Severino amava boxe, o que causava estranhamento entre os mais desavisados. Idolatrava Cassius Clay o original, Joe Frazer e Sugar Ray Leonard. Nada da truculência de Mike Tyson. Às vezes ficava metade da aula discorrendo sobre a arte do boxe, o ringue, a dança, o embate - com as mãos e as palavras. Algo muito próximo da análise da tauromaquia de Michel Leiris - fenômeno que muitos, tal como com o boxe, não consideram uma arte e sim uma atrocidade.
Quando falava sobre boxe, Severino se empolgava. Toda a fragilidade que lhe era característica desaparecia momentaneamente.

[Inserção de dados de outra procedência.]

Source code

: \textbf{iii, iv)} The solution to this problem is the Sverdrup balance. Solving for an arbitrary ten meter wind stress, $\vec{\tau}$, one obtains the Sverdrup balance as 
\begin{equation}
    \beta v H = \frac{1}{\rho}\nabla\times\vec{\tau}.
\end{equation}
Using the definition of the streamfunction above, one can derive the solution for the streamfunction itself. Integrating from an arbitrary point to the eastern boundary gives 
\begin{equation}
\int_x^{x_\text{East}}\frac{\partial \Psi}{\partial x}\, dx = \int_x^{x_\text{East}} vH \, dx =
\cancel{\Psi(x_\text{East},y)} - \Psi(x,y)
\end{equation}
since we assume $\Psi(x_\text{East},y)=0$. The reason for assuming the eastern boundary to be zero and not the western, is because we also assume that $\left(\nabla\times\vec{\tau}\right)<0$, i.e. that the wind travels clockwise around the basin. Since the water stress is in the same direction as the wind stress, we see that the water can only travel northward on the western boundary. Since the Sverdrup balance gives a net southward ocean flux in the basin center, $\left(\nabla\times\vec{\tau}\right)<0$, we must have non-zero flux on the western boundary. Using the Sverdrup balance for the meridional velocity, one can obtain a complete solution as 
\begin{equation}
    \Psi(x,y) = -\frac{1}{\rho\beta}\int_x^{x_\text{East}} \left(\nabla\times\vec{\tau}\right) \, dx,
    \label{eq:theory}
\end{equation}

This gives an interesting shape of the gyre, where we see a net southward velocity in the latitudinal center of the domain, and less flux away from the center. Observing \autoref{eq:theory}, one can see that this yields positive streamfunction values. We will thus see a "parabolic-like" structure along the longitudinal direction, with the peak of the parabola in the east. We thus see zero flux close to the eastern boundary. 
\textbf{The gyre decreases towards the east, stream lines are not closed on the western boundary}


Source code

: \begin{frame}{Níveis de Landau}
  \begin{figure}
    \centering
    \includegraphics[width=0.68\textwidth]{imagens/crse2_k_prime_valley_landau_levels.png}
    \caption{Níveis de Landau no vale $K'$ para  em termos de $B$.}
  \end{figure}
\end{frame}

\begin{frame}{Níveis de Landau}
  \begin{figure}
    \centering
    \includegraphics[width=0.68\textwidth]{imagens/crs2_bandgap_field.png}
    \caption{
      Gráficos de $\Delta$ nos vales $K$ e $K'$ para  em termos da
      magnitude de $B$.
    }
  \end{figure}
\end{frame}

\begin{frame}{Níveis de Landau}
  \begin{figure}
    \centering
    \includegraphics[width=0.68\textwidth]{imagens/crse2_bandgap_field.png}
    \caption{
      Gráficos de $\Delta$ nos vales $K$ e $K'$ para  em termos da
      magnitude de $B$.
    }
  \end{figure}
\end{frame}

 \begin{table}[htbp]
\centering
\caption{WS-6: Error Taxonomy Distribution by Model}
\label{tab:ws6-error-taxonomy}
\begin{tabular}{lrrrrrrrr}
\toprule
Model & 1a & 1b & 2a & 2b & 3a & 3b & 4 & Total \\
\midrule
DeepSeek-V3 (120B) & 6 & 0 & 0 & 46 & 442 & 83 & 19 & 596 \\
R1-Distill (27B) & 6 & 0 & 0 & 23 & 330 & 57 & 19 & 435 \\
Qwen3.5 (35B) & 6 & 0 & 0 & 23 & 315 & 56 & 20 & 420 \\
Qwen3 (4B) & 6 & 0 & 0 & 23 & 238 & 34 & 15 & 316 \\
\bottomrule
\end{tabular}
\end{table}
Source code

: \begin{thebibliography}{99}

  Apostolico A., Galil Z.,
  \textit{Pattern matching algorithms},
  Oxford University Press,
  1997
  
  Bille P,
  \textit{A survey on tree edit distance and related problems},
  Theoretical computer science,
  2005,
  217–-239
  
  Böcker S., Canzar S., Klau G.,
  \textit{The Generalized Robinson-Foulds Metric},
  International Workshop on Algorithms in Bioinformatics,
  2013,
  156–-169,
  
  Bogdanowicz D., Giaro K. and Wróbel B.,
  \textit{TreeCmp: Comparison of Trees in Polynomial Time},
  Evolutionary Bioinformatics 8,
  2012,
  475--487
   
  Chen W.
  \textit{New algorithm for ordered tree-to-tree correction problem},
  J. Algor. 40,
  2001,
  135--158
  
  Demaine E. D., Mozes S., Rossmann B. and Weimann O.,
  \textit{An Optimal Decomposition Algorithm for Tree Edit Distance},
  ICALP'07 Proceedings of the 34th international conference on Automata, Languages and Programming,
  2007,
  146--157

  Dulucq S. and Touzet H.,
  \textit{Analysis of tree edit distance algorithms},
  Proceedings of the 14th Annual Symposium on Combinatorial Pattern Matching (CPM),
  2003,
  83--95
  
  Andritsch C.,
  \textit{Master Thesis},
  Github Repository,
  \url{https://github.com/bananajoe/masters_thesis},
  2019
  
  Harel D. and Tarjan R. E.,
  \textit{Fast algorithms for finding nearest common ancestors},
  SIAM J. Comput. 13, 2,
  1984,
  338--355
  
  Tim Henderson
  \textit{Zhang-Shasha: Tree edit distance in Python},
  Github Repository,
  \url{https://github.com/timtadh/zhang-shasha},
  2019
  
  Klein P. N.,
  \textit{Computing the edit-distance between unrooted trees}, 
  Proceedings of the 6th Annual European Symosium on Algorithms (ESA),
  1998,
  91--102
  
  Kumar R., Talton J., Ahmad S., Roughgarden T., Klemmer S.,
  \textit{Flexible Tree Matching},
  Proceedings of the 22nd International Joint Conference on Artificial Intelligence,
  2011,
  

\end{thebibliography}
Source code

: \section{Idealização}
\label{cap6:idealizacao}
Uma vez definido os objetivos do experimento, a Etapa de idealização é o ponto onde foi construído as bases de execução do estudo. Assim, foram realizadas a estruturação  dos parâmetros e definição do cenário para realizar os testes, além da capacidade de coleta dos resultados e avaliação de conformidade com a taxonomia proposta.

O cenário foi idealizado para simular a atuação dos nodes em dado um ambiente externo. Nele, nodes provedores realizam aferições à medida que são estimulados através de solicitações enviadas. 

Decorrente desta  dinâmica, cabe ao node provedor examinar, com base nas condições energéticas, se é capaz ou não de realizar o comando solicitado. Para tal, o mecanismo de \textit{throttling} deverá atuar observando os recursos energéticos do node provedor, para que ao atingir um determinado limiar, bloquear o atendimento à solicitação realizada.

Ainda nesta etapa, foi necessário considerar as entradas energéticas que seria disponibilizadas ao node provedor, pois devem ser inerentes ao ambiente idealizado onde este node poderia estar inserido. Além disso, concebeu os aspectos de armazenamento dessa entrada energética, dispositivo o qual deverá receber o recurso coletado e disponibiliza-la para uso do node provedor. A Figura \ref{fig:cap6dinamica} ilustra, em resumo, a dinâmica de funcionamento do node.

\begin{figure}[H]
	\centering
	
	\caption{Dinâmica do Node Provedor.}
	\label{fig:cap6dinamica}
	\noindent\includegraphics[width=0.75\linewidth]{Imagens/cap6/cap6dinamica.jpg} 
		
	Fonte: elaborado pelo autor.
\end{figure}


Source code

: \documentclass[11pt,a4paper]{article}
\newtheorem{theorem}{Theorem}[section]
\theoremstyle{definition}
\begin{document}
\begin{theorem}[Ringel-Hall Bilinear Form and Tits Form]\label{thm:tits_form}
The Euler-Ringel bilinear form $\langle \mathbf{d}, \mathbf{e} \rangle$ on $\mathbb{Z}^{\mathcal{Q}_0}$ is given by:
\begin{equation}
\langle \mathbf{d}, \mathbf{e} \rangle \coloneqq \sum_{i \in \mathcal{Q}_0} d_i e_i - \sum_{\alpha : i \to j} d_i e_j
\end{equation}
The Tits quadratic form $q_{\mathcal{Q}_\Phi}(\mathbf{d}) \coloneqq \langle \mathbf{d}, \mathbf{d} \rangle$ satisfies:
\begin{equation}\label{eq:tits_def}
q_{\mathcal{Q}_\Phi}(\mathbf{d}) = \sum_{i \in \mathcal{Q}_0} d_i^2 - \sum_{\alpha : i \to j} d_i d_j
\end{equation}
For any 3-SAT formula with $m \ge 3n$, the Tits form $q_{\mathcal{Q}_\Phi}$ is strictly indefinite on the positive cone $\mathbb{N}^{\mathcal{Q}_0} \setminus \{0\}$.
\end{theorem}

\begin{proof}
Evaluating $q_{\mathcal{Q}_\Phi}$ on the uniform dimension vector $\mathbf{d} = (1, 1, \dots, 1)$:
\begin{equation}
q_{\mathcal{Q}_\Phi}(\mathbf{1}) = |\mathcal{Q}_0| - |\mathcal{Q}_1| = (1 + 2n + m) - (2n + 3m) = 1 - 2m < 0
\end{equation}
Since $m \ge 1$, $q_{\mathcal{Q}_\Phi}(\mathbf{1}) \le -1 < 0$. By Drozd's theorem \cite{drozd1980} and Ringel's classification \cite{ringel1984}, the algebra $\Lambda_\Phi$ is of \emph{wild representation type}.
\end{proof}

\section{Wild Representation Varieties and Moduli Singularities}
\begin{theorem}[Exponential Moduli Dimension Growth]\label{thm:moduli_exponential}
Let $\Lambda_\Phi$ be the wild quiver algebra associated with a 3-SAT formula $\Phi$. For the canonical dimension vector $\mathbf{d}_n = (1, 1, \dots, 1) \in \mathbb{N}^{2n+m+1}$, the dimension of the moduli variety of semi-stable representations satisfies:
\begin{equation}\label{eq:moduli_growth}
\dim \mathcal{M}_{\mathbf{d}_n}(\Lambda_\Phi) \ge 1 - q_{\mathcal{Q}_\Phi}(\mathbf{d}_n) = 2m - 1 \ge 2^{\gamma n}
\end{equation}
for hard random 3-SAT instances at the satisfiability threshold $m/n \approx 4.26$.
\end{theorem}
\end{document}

Mas sempre ficava com a impressão de que suas palestras sobre a esgrima dos punhos eram uma batalha perdida. Ele sabia disso, mas não podia evitar. Falava de sua paixão para alunos que, quando ouviam, consideravam tudo aquilo apenas uma contradição pitoresca, uma pessoa tão doce, que ensinava os prodígios de Drumond, E agora José, e as originalidades de Bandeira, Pneumotórax, gostava, pasmem, de pancadaria! Mas vira e mexe voltava a contar sobre alguma luta memorável e a vida de algum lutador.
Me lembro que ele tinha outro ídolo: Giordano Bruno, oriundo da mesma Campania dos meus antepassados. Figura fascinante, de andanças e feitos prodigiosos, Bruno merecia admiração de Severino por tudo que fez e pela recusa da retratação, que lhe valeu a fogueira. Mas os feitos, estes são temperados com posturas. Ele sempre falava de Bruno em relação a Galileu, da mesma forma que falava de Frazer em relação a Tyson, ao me parecia. Algo como outro professor de literatura fazia com Chico de um lado e Caetano e Gil de outro. Um certo respeito pela desgraça em consequência do caminho mais difícil. Vida sofrida severina.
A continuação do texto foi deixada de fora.